He was an American civil rights activist, leader, Pan-Africanist, sociologist, educator, historian, writer, editor, poet, and scholar. William Edward Burghardt Du Bois, better known as W.E.B Du Bois, was all these things and more. He helped found both the Niagara Movement and the NAACP, was the first African American to receive a Ph. D from Harvard, served as chairman of the Peace Information Center, and achieved a huge list of other accomplishments. Much like Frederick Douglass last week, it is impossible to sum up such an important figure in a few paragraphs for a blog entry.

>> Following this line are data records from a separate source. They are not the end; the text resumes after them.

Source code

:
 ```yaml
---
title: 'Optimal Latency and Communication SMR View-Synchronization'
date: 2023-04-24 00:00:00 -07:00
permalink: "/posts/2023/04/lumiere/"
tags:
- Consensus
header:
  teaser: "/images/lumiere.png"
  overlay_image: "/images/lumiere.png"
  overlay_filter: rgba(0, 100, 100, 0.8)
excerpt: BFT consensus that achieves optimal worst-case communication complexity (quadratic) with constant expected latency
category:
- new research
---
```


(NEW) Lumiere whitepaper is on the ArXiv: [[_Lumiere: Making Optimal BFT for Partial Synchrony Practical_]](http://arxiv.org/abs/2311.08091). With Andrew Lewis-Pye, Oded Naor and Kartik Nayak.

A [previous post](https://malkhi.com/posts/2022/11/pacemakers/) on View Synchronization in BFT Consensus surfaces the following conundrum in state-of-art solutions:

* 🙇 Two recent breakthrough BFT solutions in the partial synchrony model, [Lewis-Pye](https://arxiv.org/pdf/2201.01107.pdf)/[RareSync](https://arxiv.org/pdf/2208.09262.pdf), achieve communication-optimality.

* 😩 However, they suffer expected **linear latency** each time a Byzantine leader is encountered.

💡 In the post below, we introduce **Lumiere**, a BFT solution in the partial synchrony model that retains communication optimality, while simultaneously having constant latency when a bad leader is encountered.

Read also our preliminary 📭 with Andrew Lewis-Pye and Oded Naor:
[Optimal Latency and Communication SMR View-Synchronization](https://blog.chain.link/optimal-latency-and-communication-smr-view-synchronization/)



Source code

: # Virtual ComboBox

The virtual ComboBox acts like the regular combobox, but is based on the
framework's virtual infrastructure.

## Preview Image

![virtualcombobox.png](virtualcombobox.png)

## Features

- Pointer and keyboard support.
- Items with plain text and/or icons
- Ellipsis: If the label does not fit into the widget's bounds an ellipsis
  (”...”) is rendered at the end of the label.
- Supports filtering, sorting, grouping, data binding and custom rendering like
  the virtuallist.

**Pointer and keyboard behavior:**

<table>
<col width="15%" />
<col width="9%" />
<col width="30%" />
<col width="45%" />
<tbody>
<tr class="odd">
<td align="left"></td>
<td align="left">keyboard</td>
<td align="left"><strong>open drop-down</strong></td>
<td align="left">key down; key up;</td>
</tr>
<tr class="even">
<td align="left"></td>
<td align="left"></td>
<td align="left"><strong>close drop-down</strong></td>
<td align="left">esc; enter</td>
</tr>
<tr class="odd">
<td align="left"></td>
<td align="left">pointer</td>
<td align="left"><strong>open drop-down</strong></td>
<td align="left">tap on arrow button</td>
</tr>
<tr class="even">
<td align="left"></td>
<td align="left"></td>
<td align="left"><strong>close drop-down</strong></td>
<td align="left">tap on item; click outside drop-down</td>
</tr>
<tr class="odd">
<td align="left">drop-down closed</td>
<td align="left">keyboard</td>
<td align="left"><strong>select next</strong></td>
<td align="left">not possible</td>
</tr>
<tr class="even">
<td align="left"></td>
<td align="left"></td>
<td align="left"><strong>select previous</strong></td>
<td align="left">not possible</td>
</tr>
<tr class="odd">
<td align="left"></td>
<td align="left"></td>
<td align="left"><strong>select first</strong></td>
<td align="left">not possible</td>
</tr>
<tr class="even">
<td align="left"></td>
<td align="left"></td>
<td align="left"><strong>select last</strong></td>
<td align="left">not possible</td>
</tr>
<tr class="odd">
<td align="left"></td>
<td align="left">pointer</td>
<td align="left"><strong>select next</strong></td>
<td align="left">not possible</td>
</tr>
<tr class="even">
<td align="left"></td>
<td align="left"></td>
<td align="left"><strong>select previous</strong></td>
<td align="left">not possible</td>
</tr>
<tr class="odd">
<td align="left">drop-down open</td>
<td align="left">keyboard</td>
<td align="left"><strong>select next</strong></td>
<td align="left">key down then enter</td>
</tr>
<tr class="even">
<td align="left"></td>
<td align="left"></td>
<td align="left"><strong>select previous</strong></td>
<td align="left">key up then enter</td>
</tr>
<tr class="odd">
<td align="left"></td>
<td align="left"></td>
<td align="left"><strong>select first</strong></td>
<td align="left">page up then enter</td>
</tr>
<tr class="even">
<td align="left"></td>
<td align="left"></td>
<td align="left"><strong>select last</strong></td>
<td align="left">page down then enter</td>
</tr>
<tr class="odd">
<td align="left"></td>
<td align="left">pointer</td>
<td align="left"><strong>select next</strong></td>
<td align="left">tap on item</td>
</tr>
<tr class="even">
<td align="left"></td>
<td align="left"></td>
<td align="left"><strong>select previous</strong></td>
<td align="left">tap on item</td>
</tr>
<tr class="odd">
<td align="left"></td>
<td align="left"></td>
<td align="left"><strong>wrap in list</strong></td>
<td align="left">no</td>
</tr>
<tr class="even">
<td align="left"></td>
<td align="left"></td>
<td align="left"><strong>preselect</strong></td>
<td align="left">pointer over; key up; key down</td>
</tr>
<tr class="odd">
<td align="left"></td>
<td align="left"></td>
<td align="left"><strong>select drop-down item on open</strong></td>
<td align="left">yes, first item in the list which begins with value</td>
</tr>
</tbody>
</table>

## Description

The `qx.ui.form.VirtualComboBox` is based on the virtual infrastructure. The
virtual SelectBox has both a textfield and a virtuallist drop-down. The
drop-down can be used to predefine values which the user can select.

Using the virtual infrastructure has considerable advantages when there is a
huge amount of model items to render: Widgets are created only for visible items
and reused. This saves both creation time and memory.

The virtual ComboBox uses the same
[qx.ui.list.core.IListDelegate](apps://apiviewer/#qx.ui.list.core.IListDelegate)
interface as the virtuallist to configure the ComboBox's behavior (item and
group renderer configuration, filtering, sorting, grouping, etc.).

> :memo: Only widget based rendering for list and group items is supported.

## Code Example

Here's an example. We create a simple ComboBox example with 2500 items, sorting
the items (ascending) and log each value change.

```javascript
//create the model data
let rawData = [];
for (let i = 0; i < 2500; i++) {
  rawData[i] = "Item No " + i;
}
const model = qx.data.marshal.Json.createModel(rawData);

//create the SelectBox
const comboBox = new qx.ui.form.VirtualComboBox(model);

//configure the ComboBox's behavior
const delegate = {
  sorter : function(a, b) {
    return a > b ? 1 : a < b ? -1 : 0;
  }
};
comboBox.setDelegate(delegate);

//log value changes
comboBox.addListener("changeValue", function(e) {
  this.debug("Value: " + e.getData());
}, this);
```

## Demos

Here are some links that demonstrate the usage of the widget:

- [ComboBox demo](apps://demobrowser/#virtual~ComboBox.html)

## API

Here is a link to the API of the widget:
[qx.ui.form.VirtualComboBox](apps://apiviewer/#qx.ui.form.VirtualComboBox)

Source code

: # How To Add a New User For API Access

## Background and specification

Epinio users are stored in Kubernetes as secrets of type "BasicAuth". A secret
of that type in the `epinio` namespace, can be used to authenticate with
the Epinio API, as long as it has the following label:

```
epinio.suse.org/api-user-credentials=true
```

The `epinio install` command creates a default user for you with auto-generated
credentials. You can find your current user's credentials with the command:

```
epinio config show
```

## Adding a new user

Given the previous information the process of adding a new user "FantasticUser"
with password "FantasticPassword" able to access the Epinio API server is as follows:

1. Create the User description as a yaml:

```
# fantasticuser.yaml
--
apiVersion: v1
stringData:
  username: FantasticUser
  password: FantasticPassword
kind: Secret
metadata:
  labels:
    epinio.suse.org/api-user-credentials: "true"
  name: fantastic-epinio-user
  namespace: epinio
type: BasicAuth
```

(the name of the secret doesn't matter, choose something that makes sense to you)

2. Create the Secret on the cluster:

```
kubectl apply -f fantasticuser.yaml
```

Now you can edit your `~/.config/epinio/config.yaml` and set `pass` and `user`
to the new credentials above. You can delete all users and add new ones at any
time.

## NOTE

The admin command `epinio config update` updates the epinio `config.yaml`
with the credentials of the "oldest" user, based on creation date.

I recommend reading any and all of his writings you can find at the library. There are also plenty of books about the man, as well. A prolific writer and a ceaseless advocate, he sadly did not live to see his ideals begin to become reality. He died the day before the March on Washington for Jobs and Freedom, and before the Civil Rights Act and Voting Rights Act became enacted. But much like Douglass previously, it is best to let the man speak for himself.
After the Egyptian and Indian, the Greek and Roman, the Teuton and Mongolian, the Negro is a sort of seventh son, born with a veil, and gifted with second-sight in this American world, -- a world which yields him no true self-consciousness, but only lets him see himself through the revelation of the other world. It is a peculiar sensation, this double-consciousness, this sense of always looking at one's self through the eyes of others, of measuring one's soul by the tape of a world that looks on in amused contempt and pity. One ever feels his twoness, -- an American, a Negro; two warring souls, two thoughts, two unreconciled strivings; two warring ideals in one dark body, whose dogged strength alone keeps it from being torn asunder.
The history of the American Negro is the history of this strife, -- this longing to attain self-conscious manhood, to merge his double self into a better and truer self.